Miami’s El Nuevo Herald reported Thursday that multiple Cuban doctors forced to work for no salaries are planning a lawsuit in the United States against the Pan-American Health Organization (PAHO) for allegedly pocketing up to $74 million in what should have been doctors’ wages.
The doctors, at least four of them, are among the thousands forced into Brazil’s “Mais Médicos” (“More Doctors”) program, in which the socialist government of former impeached President Dilma Rousseff paid millions to the communist Castro regime in exchange for shipping upwards of 15,000 doctors to work in some of the poorest and most remote corners of Brazil.
The program, established in 2012, ended this month after conservative President-elect Jair Bolsonaro ordered Cuba to pay its doctors a fair salary or take them home. Havana responded by immediately ordering the doctors to return home, though many have decided not to do so. Bolsonaro has promised any doctor who wishes to stay in Brazil political asylum from the regime.

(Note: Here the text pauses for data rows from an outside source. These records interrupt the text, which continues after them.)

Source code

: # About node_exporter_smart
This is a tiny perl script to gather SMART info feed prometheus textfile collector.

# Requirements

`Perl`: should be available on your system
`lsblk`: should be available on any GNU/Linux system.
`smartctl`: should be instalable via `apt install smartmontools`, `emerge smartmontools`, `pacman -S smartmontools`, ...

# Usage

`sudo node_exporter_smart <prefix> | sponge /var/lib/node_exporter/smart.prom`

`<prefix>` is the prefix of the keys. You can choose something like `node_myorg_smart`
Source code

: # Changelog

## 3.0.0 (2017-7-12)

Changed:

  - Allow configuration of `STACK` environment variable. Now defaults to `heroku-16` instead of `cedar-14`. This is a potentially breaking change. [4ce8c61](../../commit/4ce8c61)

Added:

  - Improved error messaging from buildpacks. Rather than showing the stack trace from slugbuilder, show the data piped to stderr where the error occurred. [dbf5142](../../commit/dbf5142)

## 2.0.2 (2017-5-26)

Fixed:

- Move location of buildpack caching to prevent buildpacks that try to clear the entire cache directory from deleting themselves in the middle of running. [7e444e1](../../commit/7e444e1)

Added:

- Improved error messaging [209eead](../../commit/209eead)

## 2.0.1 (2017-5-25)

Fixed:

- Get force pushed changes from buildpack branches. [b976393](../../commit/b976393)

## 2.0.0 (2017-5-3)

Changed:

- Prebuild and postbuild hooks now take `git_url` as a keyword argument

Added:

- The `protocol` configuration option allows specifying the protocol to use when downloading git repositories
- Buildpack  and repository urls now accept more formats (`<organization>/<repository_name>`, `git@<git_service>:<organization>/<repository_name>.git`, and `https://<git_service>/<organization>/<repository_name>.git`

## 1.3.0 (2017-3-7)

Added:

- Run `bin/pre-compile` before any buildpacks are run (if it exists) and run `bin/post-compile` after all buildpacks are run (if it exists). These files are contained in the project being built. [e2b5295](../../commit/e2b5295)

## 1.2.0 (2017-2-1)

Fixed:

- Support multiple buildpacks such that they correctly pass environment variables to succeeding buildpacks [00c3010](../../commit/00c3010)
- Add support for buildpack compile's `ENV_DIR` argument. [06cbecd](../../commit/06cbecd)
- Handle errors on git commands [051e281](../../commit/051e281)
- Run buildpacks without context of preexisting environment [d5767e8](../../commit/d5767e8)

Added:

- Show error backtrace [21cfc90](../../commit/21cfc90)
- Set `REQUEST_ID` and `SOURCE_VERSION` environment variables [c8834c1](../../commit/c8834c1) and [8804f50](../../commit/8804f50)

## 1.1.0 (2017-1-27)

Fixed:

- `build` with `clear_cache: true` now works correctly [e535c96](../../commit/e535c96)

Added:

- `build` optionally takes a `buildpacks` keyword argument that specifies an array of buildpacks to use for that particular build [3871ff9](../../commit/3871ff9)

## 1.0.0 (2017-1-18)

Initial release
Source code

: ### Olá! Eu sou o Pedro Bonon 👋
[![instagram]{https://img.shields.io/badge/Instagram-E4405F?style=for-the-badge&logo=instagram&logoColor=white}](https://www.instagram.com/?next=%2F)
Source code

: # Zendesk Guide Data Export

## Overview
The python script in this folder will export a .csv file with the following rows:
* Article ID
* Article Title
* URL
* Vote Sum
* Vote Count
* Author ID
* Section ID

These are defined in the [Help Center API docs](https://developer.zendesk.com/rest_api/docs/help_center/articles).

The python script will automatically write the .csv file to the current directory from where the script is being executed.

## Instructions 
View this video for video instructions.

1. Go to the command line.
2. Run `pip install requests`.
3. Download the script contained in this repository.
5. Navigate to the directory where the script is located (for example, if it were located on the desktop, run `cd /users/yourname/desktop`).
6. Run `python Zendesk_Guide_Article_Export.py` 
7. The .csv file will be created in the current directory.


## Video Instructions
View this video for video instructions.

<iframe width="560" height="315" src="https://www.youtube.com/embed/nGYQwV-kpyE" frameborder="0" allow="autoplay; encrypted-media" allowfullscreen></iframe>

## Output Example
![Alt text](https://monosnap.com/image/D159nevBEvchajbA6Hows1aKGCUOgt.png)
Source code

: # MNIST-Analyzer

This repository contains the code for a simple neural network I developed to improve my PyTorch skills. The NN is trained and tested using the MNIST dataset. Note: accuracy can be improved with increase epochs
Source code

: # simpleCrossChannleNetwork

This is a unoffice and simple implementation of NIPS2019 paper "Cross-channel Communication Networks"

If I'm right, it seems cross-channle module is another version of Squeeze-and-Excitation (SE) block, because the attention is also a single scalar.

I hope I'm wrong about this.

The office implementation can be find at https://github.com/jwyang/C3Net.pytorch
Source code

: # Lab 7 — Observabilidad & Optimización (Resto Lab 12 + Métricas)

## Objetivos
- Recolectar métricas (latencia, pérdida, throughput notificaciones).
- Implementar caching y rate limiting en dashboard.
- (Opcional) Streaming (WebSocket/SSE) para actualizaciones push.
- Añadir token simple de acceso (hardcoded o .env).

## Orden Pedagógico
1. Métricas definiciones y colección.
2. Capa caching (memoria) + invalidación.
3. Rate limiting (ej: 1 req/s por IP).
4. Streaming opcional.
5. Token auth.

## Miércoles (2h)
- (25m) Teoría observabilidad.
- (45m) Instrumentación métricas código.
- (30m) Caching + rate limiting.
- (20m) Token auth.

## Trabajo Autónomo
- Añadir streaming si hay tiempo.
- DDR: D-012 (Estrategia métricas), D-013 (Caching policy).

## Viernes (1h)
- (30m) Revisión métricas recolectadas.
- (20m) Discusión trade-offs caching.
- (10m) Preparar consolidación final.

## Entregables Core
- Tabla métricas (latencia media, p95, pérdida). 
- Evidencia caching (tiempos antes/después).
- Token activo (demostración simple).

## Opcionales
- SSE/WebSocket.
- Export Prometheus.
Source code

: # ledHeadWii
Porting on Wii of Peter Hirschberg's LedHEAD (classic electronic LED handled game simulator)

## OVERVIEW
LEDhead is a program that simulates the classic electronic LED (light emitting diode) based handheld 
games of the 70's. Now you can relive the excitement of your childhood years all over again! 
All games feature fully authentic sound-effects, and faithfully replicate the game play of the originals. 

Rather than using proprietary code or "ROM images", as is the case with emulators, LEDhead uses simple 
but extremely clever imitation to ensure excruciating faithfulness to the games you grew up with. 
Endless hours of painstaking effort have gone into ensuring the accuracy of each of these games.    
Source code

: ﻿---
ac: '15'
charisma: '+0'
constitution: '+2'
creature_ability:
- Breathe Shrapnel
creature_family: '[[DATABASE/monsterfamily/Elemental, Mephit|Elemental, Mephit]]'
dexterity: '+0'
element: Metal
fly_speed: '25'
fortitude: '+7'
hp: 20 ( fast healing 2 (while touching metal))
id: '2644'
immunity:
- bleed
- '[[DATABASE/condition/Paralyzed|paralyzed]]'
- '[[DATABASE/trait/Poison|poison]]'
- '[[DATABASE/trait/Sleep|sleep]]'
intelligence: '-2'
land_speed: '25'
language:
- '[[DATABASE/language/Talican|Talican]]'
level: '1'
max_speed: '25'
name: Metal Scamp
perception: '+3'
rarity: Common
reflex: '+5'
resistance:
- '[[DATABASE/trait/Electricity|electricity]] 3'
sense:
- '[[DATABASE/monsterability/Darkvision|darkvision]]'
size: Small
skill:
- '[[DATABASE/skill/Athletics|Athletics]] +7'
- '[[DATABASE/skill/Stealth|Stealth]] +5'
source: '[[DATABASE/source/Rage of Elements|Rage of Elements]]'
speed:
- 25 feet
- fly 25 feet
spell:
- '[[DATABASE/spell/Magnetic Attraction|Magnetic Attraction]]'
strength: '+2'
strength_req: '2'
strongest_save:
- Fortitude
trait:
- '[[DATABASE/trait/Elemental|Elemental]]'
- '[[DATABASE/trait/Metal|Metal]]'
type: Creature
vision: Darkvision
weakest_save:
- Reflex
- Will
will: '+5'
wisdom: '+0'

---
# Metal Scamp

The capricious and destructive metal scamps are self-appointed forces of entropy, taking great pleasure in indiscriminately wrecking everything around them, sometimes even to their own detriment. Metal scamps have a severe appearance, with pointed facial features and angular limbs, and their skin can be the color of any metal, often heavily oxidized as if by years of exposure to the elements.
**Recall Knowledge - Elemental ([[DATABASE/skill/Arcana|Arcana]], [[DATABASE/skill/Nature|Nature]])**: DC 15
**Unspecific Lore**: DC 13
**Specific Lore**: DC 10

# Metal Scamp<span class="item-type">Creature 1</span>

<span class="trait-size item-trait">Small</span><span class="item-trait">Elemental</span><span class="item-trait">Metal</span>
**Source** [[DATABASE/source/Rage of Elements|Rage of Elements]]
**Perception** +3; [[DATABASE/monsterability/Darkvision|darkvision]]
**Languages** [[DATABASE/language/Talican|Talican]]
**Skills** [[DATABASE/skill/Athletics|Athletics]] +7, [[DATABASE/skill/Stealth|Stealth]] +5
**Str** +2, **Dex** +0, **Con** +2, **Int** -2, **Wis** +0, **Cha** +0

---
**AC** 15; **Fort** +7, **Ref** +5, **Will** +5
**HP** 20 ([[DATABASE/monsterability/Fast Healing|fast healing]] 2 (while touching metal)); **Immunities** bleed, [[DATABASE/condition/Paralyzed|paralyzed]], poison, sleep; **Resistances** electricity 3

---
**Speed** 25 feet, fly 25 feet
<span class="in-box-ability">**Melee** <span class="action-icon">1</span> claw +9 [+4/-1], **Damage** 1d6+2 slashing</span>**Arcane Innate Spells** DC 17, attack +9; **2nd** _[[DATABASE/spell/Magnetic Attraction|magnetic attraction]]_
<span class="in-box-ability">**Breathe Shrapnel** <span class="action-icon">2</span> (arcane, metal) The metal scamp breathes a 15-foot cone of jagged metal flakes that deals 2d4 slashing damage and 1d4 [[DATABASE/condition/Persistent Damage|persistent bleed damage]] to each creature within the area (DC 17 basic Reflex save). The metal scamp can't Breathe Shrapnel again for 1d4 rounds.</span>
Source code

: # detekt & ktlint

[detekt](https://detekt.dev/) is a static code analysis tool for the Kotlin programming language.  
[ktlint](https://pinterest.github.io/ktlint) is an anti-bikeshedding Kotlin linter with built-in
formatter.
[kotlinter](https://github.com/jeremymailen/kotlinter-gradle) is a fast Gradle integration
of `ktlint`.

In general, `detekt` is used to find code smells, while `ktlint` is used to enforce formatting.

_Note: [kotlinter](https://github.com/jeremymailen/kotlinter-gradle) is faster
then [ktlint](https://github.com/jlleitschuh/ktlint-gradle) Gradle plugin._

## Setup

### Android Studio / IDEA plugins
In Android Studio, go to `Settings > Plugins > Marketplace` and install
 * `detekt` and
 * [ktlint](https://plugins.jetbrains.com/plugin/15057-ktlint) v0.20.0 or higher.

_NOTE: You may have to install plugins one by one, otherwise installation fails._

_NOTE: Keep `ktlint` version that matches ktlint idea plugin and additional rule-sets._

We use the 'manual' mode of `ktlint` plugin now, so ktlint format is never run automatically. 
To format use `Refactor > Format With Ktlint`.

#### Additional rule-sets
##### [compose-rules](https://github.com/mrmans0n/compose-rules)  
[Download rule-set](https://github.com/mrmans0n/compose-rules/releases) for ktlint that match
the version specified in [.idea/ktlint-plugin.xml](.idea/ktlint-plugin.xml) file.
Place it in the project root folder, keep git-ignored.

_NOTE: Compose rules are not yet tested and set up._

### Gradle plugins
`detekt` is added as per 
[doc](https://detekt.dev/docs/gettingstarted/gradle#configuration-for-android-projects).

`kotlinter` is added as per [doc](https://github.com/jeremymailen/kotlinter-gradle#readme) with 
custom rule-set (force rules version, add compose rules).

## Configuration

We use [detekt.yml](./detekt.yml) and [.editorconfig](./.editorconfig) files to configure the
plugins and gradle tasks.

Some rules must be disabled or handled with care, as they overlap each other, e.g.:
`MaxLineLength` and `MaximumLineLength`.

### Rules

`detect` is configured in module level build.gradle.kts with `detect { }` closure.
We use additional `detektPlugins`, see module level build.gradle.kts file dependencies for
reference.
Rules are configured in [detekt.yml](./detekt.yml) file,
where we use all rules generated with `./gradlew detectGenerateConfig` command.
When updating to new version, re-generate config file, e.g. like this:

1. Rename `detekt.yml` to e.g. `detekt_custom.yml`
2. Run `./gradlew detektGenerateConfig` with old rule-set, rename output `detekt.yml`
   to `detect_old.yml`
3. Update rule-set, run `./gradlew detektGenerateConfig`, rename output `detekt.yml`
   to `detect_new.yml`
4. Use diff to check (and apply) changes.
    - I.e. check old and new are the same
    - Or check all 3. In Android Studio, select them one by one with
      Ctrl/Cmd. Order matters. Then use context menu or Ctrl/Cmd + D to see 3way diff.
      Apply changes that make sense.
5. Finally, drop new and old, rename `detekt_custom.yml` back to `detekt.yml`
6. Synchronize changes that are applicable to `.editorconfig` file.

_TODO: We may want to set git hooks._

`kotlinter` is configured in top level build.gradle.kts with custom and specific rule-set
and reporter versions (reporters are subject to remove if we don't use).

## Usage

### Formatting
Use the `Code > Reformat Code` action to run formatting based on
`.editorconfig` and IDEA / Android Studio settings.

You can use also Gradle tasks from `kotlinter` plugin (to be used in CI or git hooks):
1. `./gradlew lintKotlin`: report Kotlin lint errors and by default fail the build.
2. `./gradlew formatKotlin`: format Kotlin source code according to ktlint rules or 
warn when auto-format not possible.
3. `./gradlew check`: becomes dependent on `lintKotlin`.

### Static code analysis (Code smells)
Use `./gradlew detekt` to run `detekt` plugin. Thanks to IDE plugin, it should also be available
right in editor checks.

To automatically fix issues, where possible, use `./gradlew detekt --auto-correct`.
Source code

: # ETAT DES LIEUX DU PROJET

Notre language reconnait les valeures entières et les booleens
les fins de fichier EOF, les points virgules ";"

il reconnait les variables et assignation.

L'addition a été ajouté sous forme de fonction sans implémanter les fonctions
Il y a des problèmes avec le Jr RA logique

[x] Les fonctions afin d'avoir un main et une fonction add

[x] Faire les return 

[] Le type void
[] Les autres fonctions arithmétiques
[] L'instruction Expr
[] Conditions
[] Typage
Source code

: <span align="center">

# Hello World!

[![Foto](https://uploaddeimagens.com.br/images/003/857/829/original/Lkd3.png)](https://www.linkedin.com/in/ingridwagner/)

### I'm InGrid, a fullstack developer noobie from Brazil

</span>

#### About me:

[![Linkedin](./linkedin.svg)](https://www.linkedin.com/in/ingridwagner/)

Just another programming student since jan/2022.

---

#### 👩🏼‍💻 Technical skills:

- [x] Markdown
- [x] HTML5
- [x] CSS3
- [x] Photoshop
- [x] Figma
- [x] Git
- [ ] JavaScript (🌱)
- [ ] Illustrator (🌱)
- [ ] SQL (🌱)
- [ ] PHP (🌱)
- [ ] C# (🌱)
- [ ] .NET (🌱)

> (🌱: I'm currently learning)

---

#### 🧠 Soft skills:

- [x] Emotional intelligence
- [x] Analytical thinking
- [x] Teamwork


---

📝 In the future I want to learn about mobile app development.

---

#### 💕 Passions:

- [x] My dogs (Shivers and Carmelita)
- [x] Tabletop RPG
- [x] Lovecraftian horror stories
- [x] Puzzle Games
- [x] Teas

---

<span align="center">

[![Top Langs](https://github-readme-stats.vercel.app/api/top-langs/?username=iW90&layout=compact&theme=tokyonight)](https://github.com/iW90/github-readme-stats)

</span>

The Herald published remarks on Thursday by American attorney Sam Dubbin, who represents four of the doctors who have opted to stay in Brazil. Dubbin contends that PAHO, which acted as an intermediary in the establishment of Mais Médicos to prevent Brazil from suffering retribution from the United States for violating sanctions on Cuba, took home a significant cut of his clients’ salaries.
His clients, Dubbin remarked, “want to end this practice of treating Cuban doctors like slaves” and want to “expose an international institution that operates right here in the United States and is involved in human trafficking.”
PAHO’s headquarters are in Washington.
The attorney suggests that PAHO made $75 million in the past five years that came out of the salaries of the doctors, out of $1.5 billion the nation of Brazil paid for the doctors in total. Cuba is believed to have profited from most of the rest of the sum, while the doctors received a meager living “stipend.” The doctors, according to the Herald, received less than ten percent of what Brazil was paying PAHO and Cuba in what it believed to be salaries.
The revelation follows the publication of a report last week in the Spanish newspaper Diario de Cuba citing Brazilian diplomatic documents that found Brasilia and Havana agreed to bring the inter-American health agency on board because of concerns that the United States would retaliate against Brazil for violating the embargo, though several key American allies, like Canada, regularly do so. Bringing PAHO in would also help avoid the constitutional requirement of having the Brazilian Congress approve the deal, stripping the legislature of its mandated agency over the issue.
Those documents also revealed that Cuban officials mislead Brazilian authorities to believe the doctors were working as full-time, salaried medical staff – exposing the Cuban regime’s claim that the doctors were on a “scholarship” or “fellowship” program to Brazil as a lie.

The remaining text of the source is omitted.